Las personas suelen creer que los usuarios con discapacidad psíquica tienen conductas erráticas, que pueden reaccionar de mala manera frente a situaciones de estrés o incluso tienen cierto miedo a crisis que puedan tener durante el desempeño de sus labores; lo primero es dejar en claro que cuando una persona con una patología psiquiátrica está compensada y sigue su tratamiento, no debería haber dificultades en ese ámbito.


Otro punto importante a abordar tiene que ver con cómo relacionarse con ellos, lo primordial es nunca olvidar que todos somos personas y claramente tenemos características diferentes tengamos o no una discapacidad, en ocasiones debemos explicar que los medicamentos pueden tener algunos efectos secundarios como somnolencia o que su forma de hablar sea un poco más monótona, sin embargo, haciendo esos alcances se evitan dificultades que podrían surgir por desconocimiento.

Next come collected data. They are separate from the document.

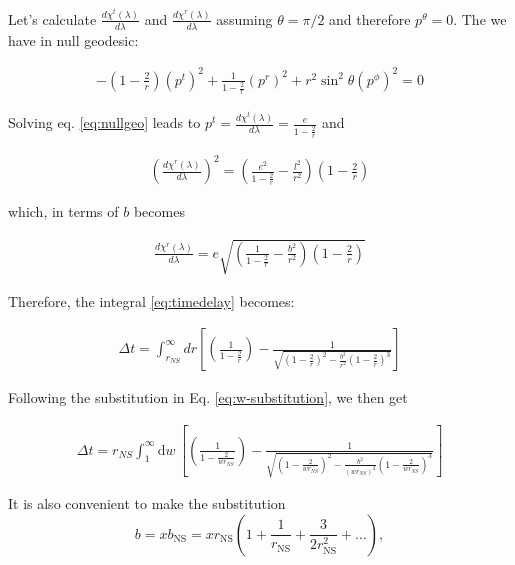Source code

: \documentclass[modern]{aastex631}
\newcommand{\bNS}{b_\mathrm{NS}}
\newcommand{\rNS}{r_\mathrm{NS}}
\begin{document}
Let's calculate $\frac{d\chi^t(\lambda)}{d\lambda}$ and $\frac{d\chi^r(\lambda)}{d\lambda}$ assuming $\theta=\pi/2$ and therefore $p^\theta = 0$. The we have
in null geodesic:
%
\begin{linenomath}\begin{align}
    \label{eq:nullgeo}
    -(1-\frac{2}{r})(p^t)^2 + \frac{1}{1-\frac{2}{r}}(p^r)^2 + r^2\sin^2 \theta (p^\phi)^2 = 0
\end{align}\end{linenomath}
%
Solving eq. \ref{eq:nullgeo} leads to $p^t = \frac{d\chi^t(\lambda)}{d\lambda} = \frac{e}{1-\frac{2}{r}}$ and 
%
\begin{linenomath}\begin{align}
    \label{eq:pr-squared}
    \left(\frac{d\chi^r(\lambda)}{d\lambda}\right)^2 = \left(\frac{e^2}{1-\frac{2}{r}} - \frac{l^2}{r^2}\right) \left(1-\frac{2}{r}\right)
\end{align}\end{linenomath}
%
which, in terms of $b$ becomes
%
\begin{linenomath}\begin{align}
    \label{eq:pr-b}
    \frac{d\chi^r(\lambda)}{d\lambda} = e\sqrt{\left(\frac{1}{1-\frac{2}{r}} - \frac{b^2}{r^2}\right) \left(1-\frac{2}{r}\right)}
\end{align}\end{linenomath}
%
Therefore, the integral \ref{eq:timedelay} becomes:
%
\begin{linenomath}\begin{align}
    \label{eq:timedelayfull}
    \Delta t = \int_{r_{NS}}^{\infty} dr \left[\left(\frac{1}{1-\frac{2}{r}}\right) - \frac{1}{\sqrt{\left(1-\frac{2}{r}\right)^2 - \frac{b^2}{r^2}\left(1-\frac{2}{r}\right)^3}}\right]
\end{align}\end{linenomath}
%
Following the substitution in Eq. \ref{eq:w-substitution}, we then get
%
\begin{linenomath}\begin{align}
    \label{eq:tdelay-with-w}
    \Delta t = r_{NS} \int_{1}^{\infty} \mathrm{d} w \, \left[\left(\frac{1}{1-\frac{2}{wr_{NS}}}\right) - \frac{1}{\sqrt{\left(1-\frac{2}{wr_{NS}}\right)^2 - \frac{b^2}{(wr_{NS})^2}\left(1-\frac{2}{wr_{NS}}\right)^3}}\right]
\end{align}\end{linenomath}
%
It is also convenient to make the substitution 
\begin{equation}
    b = x \bNS = x \rNS \left( 1 + \frac{1}{\rNS} + \frac{3}{2 \rNS^2} + \ldots \right),
\end{equation}
\end{document}
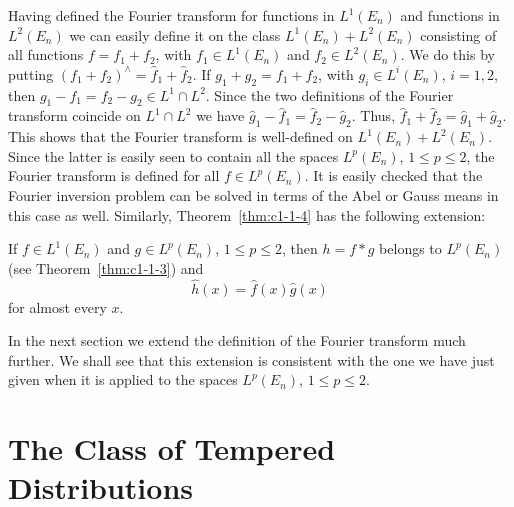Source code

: Having defined the Fourier transform for functions in $L^{1}(E_{n})$ and
functions in $L^{2}(E_{n})$ we can easily define it on the class
$L^{1}(E_{n}) + L^{2}(E_{n})$ consisting of all functions $f = f_{1} + f_{2}$,
with $f_{1} \in L^{1}(E_{n})$ and $f_{2} \in L^{2}(E_{n})$. We do this by
putting $(f_{1} + f_{2})^{\wedge} = \hat{f}_{1} + \hat{f}_{2}$. If
$g_{1} + g_{2} = f_{1} + f_{2}$, with $g_{i} \in L^{i}(E_{n})$, $i = 1, 2$,
then $g_{1} - f_{1} = f_{2} - g_{2} \in L^{1} \cap L^{2}$. Since the two
definitions of the Fourier transform coincide on $L^{1} \cap L^{2}$ we have
$\hat{g}_{1} - \hat{f}_{1} = \hat{f}_{2} - \hat{g}_{2}$. Thus,
$\hat{f}_{1} + \hat{f}_{2} = \hat{g}_{1} + \hat{g}_{2}$. This shows that the
Fourier transform is well-defined on $L^{1}(E_{n}) + L^{2}(E_{n})$. Since the
latter is easily seen to contain all the spaces $L^{p}(E_{n})$,
$1 \leq p \leq 2$, the Fourier transform is defined for all
$f \in L^{p}(E_{n})$. It is easily checked that the Fourier inversion problem
can be solved in terms of the Abel or Gauss means in this case as well.
Similarly, Theorem~\ref{thm:c1-1-4} has the following extension:

\begin{theorem}\label{thm:c1-2-6}
If $f \in L^{1}(E_{n})$ and $g \in L^{p}(E_{n})$, $1 \leq p \leq 2$, then
$h = f * g$ belongs to $L^{p}(E_{n})$ (see Theorem~\ref{thm:c1-1-3}) and
\[
\hat{h}(x)=\hat{f}(x)\hat{g}(x)
\]
for almost every $x$.
\end{theorem}

In the next section we extend the definition of the Fourier transform much
further. We shall see that this extension is consistent with the one we have
just given when it is applied to the spaces $L^{p}(E_{n})$, $1 \leq p \leq 2$.

\section{The Class of Tempered Distributions}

En este sentido, es importante explicar que, así como una PcD física puede necesitar una adaptación de mobiliario en términos de accesibilidad, o como una PcD visual puede ameritar ciertas ayudas técnicas, las PcD psíquica también pueden requerir adaptaciones como pequeños descansos entre la jornada laboral, o la entrega de tareas de forma parcelada; nunca una adaptación será un privilegio o representará favoritismo, sino que son ajustes necesarios para que todos puedan desempeñarse de la mejor manera en el entorno laboral en igualdad de condiciones, teniendo en cuenta las dificultades que podrían estar asociadas a su discapacidad.


Por último, lo más importante es tener en cuenta que un diagnóstico o discapacidad no define a la persona, todos tenemos talento para desempeñarnos en distintos puestos laborales, por lo que nunca está demás brindar la oportunidad para que alguien pueda demostrar sus habilidades en el mundo laboral.